§ **DATASET ENTRIES**
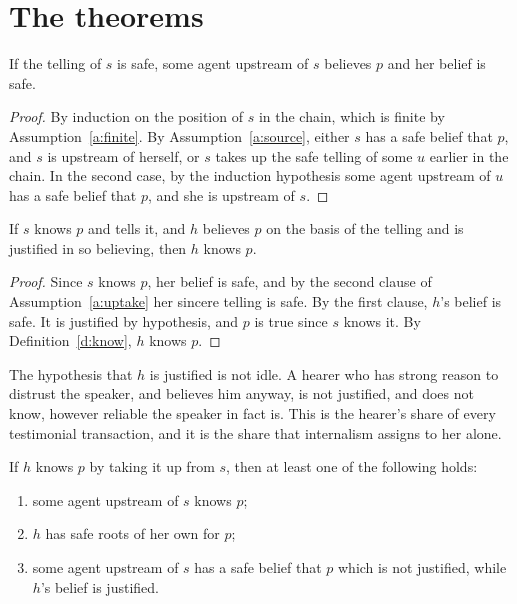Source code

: \documentclass{situationist-preprint}
\begin{document}
\section{The theorems}

\begin{lemma}[Grounding]\label{l:ground}
If the telling of $s$ is safe, some agent upstream of $s$ believes $p$ and her belief is safe.
\end{lemma}

\begin{proof}
By induction on the position of $s$ in the chain, which is finite by Assumption~\ref{a:finite}. By Assumption~\ref{a:source}, either $s$ has a safe belief that $p$, and $s$ is upstream of herself, or $s$ takes up the safe telling of some $u$ earlier in the chain. In the second case, by the induction hypothesis some agent upstream of $u$ has a safe belief that $p$, and she is upstream of $s$.
\end{proof}

\begin{theorem}[Transmission]\label{t:trans}
If $s$ knows $p$ and tells it, and $h$ believes $p$ on the basis of the telling and is justified in so believing, then $h$ knows $p$.
\end{theorem}

\begin{proof}
Since $s$ knows $p$, her belief is safe, and by the second clause of Assumption~\ref{a:uptake} her sincere telling is safe. By the first clause, $h$'s belief is safe. It is justified by hypothesis, and $p$ is true since $s$ knows it. By Definition~\ref{d:know}, $h$ knows $p$.
\end{proof}

The hypothesis that $h$ is justified is not idle. A hearer who has strong reason to distrust the speaker, and believes him anyway, is not justified, and does not know, however reliable the speaker in fact is. This is the hearer's share of every testimonial transaction, and it is the share that internalism assigns to her alone.

\begin{theorem}[No generation]\label{t:nogen}
If $h$ knows $p$ by taking it up from $s$, then at least one of the following holds:
\begin{enumerate}[label=(\roman*)]
\item some agent upstream of $s$ knows $p$;
\item $h$ has safe roots of her own for $p$;
\item some agent upstream of $s$ has a safe belief that $p$ which is not justified, while $h$'s belief is justified.
\end{enumerate}
\end{theorem}
\end{document}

§ **DIRECTIONS**
Write out only what runs from the line holding "belief is justified." through the last line of the records, exactly as shown.

§ **EXERCISE OUTPUT**
\item some agent upstream of $s$ has a safe belief that $p$ which is not justified, while $h$'s belief is justified.
\end{enumerate}
\end{theorem}
\end{document}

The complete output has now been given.